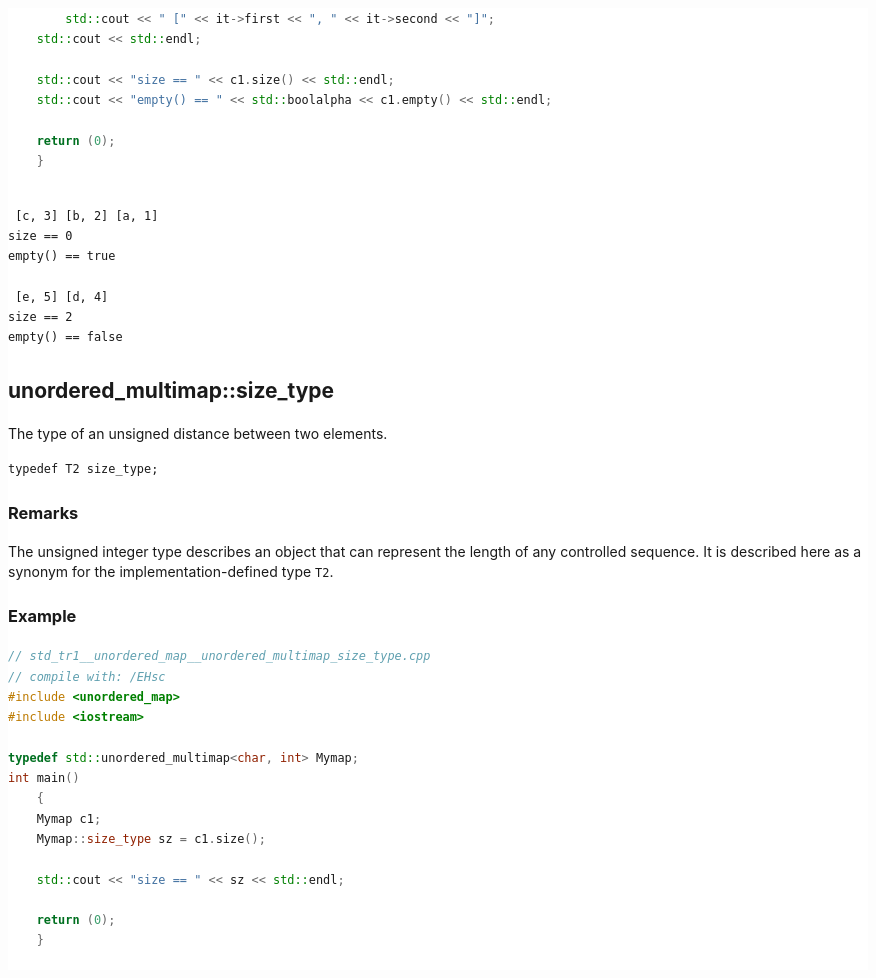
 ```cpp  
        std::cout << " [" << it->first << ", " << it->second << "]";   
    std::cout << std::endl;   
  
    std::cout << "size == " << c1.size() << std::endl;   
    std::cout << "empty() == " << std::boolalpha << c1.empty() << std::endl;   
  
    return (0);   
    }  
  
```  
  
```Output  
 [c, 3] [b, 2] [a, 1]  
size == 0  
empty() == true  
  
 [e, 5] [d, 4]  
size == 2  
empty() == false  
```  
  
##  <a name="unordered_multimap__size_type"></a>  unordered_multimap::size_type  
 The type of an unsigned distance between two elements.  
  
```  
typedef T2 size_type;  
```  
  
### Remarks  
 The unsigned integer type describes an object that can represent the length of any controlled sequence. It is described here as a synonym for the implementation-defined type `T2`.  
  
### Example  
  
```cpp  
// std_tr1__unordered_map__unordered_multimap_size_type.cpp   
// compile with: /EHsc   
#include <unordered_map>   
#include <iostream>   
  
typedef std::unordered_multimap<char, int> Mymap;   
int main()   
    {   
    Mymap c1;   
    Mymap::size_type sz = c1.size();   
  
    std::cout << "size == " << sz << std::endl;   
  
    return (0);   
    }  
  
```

▸ What needs to be done:
Could the data above be returned in full, exactly, with every image left out?

▸ Result of the task:
 ```cpp  
        std::cout << " [" << it->first << ", " << it->second << "]";   
    std::cout << std::endl;   
  
    std::cout << "size == " << c1.size() << std::endl;   
    std::cout << "empty() == " << std::boolalpha << c1.empty() << std::endl;   
  
    return (0);   
    }  
  
```  
  
```Output  
 [c, 3] [b, 2] [a, 1]  
size == 0  
empty() == true  
  
 [e, 5] [d, 4]  
size == 2  
empty() == false  
```  
  
##  <a name="unordered_multimap__size_type"></a>  unordered_multimap::size_type  
 The type of an unsigned distance between two elements.  
  
```  
typedef T2 size_type;  
```  
  
### Remarks  
 The unsigned integer type describes an object that can represent the length of any controlled sequence. It is described here as a synonym for the implementation-defined type `T2`.  
  
### Example  
  
```cpp  
// std_tr1__unordered_map__unordered_multimap_size_type.cpp   
// compile with: /EHsc   
#include <unordered_map>   
#include <iostream>   
  
typedef std::unordered_multimap<char, int> Mymap;   
int main()   
    {   
    Mymap c1;   
    Mymap::size_type sz = c1.size();   
  
    std::cout << "size == " << sz << std::endl;   
  
    return (0);   
    }  
  
```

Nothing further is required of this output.